* _What you should do_: Make an exact copy of the records below, leaving every image out.

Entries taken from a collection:

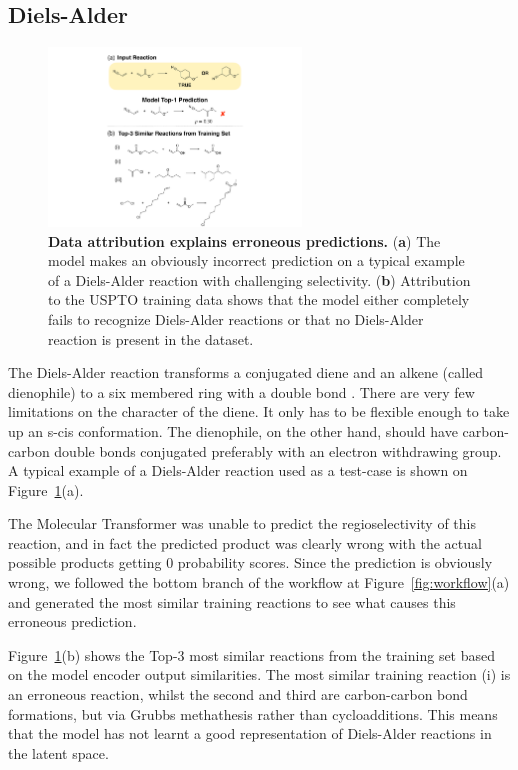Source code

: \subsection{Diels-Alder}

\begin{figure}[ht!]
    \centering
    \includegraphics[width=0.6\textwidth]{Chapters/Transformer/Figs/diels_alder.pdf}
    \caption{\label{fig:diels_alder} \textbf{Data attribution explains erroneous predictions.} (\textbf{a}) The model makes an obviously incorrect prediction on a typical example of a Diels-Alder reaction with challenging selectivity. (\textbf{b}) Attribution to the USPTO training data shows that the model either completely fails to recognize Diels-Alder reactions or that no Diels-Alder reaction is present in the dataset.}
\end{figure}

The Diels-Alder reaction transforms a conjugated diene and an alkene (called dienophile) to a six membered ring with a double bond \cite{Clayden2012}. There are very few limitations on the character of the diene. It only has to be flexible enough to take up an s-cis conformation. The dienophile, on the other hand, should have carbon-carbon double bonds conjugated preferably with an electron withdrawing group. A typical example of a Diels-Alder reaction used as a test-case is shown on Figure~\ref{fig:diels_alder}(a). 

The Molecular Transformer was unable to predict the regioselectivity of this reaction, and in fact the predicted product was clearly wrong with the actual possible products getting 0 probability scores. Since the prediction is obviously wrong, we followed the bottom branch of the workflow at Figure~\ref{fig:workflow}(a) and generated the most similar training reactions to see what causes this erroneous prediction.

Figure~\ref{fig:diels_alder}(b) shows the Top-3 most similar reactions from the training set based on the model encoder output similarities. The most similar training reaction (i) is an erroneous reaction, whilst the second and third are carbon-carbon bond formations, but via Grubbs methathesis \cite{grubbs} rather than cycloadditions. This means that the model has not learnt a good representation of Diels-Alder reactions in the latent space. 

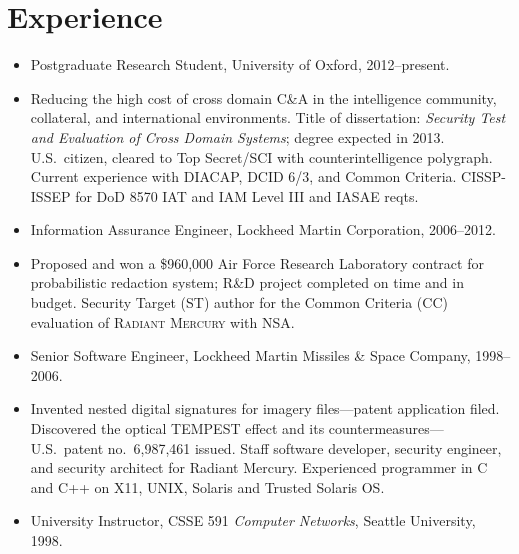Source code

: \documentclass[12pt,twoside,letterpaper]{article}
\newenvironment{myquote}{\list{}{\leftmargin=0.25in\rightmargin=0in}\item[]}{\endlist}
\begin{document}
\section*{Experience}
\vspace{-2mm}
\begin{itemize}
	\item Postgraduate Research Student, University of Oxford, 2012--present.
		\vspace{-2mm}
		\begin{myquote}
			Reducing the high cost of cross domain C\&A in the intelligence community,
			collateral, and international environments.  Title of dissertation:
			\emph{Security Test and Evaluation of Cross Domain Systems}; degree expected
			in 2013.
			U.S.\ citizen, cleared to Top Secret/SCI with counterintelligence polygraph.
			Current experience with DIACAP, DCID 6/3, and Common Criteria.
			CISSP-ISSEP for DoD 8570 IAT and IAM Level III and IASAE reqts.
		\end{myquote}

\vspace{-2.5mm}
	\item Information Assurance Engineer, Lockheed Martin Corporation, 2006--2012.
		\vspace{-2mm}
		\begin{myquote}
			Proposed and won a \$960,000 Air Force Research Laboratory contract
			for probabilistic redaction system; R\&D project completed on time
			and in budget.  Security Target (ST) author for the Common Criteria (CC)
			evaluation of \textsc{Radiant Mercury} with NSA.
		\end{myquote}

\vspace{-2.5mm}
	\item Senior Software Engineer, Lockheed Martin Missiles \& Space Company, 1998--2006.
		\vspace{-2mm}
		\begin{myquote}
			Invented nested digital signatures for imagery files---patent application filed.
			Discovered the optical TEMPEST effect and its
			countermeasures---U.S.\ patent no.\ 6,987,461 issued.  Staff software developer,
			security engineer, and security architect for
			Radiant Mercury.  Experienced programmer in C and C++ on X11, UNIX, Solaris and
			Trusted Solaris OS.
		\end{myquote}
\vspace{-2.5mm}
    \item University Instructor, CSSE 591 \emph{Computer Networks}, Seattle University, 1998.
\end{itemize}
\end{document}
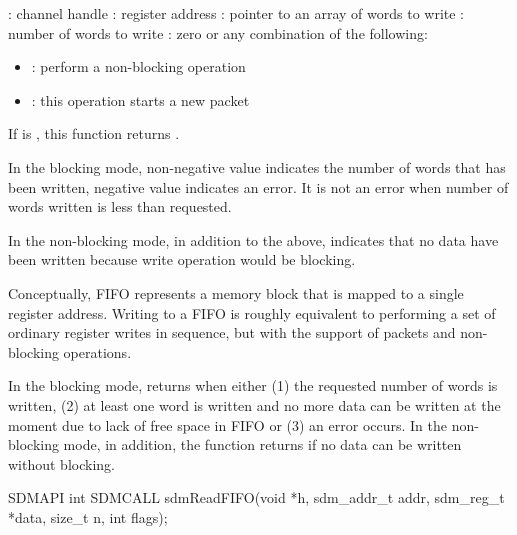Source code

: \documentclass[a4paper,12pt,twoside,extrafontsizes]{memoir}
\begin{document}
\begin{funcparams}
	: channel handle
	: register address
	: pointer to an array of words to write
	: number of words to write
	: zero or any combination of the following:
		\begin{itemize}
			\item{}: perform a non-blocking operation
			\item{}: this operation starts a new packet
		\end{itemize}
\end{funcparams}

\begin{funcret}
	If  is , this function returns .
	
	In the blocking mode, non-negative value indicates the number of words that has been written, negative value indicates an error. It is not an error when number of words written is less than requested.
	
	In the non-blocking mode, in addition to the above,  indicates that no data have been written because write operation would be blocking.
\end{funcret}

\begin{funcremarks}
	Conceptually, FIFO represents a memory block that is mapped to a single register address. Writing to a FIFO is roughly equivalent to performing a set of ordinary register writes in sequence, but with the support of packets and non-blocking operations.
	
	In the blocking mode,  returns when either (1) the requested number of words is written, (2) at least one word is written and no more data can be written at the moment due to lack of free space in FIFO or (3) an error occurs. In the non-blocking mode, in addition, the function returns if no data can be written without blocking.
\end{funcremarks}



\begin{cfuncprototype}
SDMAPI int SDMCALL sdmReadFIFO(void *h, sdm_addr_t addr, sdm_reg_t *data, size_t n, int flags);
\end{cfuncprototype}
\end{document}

* _Solution for this problem_:
Source code

: \subsection{Diels-Alder}

\begin{figure}[ht!]
    \centering
    \includegraphics[width=0.6\textwidth]{Chapters/Transformer/Figs/diels_alder.pdf}
    \caption{\label{fig:diels_alder} \textbf{Data attribution explains erroneous predictions.} (\textbf{a}) The model makes an obviously incorrect prediction on a typical example of a Diels-Alder reaction with challenging selectivity. (\textbf{b}) Attribution to the USPTO training data shows that the model either completely fails to recognize Diels-Alder reactions or that no Diels-Alder reaction is present in the dataset.}
\end{figure}

The Diels-Alder reaction transforms a conjugated diene and an alkene (called dienophile) to a six membered ring with a double bond \cite{Clayden2012}. There are very few limitations on the character of the diene. It only has to be flexible enough to take up an s-cis conformation. The dienophile, on the other hand, should have carbon-carbon double bonds conjugated preferably with an electron withdrawing group. A typical example of a Diels-Alder reaction used as a test-case is shown on Figure~\ref{fig:diels_alder}(a). 

The Molecular Transformer was unable to predict the regioselectivity of this reaction, and in fact the predicted product was clearly wrong with the actual possible products getting 0 probability scores. Since the prediction is obviously wrong, we followed the bottom branch of the workflow at Figure~\ref{fig:workflow}(a) and generated the most similar training reactions to see what causes this erroneous prediction.

Figure~\ref{fig:diels_alder}(b) shows the Top-3 most similar reactions from the training set based on the model encoder output similarities. The most similar training reaction (i) is an erroneous reaction, whilst the second and third are carbon-carbon bond formations, but via Grubbs methathesis \cite{grubbs} rather than cycloadditions. This means that the model has not learnt a good representation of Diels-Alder reactions in the latent space. 

Source code

: \documentclass[12pt,twoside,letterpaper]{article}
\newenvironment{myquote}{\list{}{\leftmargin=0.25in\rightmargin=0in}\item[]}{\endlist}
\begin{document}
\section*{Experience}
\vspace{-2mm}
\begin{itemize}
	\item Postgraduate Research Student, University of Oxford, 2012--present.
		\vspace{-2mm}
		\begin{myquote}
			Reducing the high cost of cross domain C\&A in the intelligence community,
			collateral, and international environments.  Title of dissertation:
			\emph{Security Test and Evaluation of Cross Domain Systems}; degree expected
			in 2013.
			U.S.\ citizen, cleared to Top Secret/SCI with counterintelligence polygraph.
			Current experience with DIACAP, DCID 6/3, and Common Criteria.
			CISSP-ISSEP for DoD 8570 IAT and IAM Level III and IASAE reqts.
		\end{myquote}

\vspace{-2.5mm}
	\item Information Assurance Engineer, Lockheed Martin Corporation, 2006--2012.
		\vspace{-2mm}
		\begin{myquote}
			Proposed and won a \$960,000 Air Force Research Laboratory contract
			for probabilistic redaction system; R\&D project completed on time
			and in budget.  Security Target (ST) author for the Common Criteria (CC)
			evaluation of \textsc{Radiant Mercury} with NSA.
		\end{myquote}

\vspace{-2.5mm}
	\item Senior Software Engineer, Lockheed Martin Missiles \& Space Company, 1998--2006.
		\vspace{-2mm}
		\begin{myquote}
			Invented nested digital signatures for imagery files---patent application filed.
			Discovered the optical TEMPEST effect and its
			countermeasures---U.S.\ patent no.\ 6,987,461 issued.  Staff software developer,
			security engineer, and security architect for
			Radiant Mercury.  Experienced programmer in C and C++ on X11, UNIX, Solaris and
			Trusted Solaris OS.
		\end{myquote}
\vspace{-2.5mm}
    \item University Instructor, CSSE 591 \emph{Computer Networks}, Seattle University, 1998.
\end{itemize}
\end{document}
Source code

: \documentclass[a4paper,12pt,twoside,extrafontsizes]{memoir}
\begin{document}
\begin{funcparams}
	: channel handle
	: register address
	: pointer to an array of words to write
	: number of words to write
	: zero or any combination of the following:
		\begin{itemize}
			\item{}: perform a non-blocking operation
			\item{}: this operation starts a new packet
		\end{itemize}
\end{funcparams}

\begin{funcret}
	If  is , this function returns .
	
	In the blocking mode, non-negative value indicates the number of words that has been written, negative value indicates an error. It is not an error when number of words written is less than requested.
	
	In the non-blocking mode, in addition to the above,  indicates that no data have been written because write operation would be blocking.
\end{funcret}

\begin{funcremarks}
	Conceptually, FIFO represents a memory block that is mapped to a single register address. Writing to a FIFO is roughly equivalent to performing a set of ordinary register writes in sequence, but with the support of packets and non-blocking operations.
	
	In the blocking mode,  returns when either (1) the requested number of words is written, (2) at least one word is written and no more data can be written at the moment due to lack of free space in FIFO or (3) an error occurs. In the non-blocking mode, in addition, the function returns if no data can be written without blocking.
\end{funcremarks}



\begin{cfuncprototype}
SDMAPI int SDMCALL sdmReadFIFO(void *h, sdm_addr_t addr, sdm_reg_t *data, size_t n, int flags);
\end{cfuncprototype}
\end{document}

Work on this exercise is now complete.